Select all lines holding the word "control" from the entries that follow.

----

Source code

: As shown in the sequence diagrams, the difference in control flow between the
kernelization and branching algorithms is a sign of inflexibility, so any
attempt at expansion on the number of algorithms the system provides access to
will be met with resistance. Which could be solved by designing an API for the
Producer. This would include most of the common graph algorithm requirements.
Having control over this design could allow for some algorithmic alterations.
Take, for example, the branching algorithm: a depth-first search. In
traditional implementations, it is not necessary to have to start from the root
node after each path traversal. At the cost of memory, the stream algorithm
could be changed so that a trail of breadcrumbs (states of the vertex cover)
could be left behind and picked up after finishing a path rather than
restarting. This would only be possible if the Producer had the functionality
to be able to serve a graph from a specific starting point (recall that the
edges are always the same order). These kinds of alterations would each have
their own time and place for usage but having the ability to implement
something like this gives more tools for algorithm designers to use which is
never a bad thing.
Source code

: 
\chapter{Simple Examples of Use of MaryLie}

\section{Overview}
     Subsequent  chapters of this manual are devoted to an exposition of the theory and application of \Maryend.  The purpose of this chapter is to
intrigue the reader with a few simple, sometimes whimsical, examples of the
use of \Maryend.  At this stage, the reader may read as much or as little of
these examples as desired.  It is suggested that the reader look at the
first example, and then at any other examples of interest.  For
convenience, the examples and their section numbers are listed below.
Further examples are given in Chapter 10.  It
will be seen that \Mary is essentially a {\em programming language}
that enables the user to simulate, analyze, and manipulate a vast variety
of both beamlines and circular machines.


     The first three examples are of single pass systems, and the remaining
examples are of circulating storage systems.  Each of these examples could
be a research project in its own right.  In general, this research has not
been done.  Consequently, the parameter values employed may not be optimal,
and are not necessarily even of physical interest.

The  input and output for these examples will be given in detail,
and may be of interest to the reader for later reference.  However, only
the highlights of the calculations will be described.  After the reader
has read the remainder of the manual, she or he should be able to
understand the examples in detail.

----

Expected answer
: As shown in the sequence diagrams, the difference in control flow between the
Having control over this design could allow for some algorithmic alterations.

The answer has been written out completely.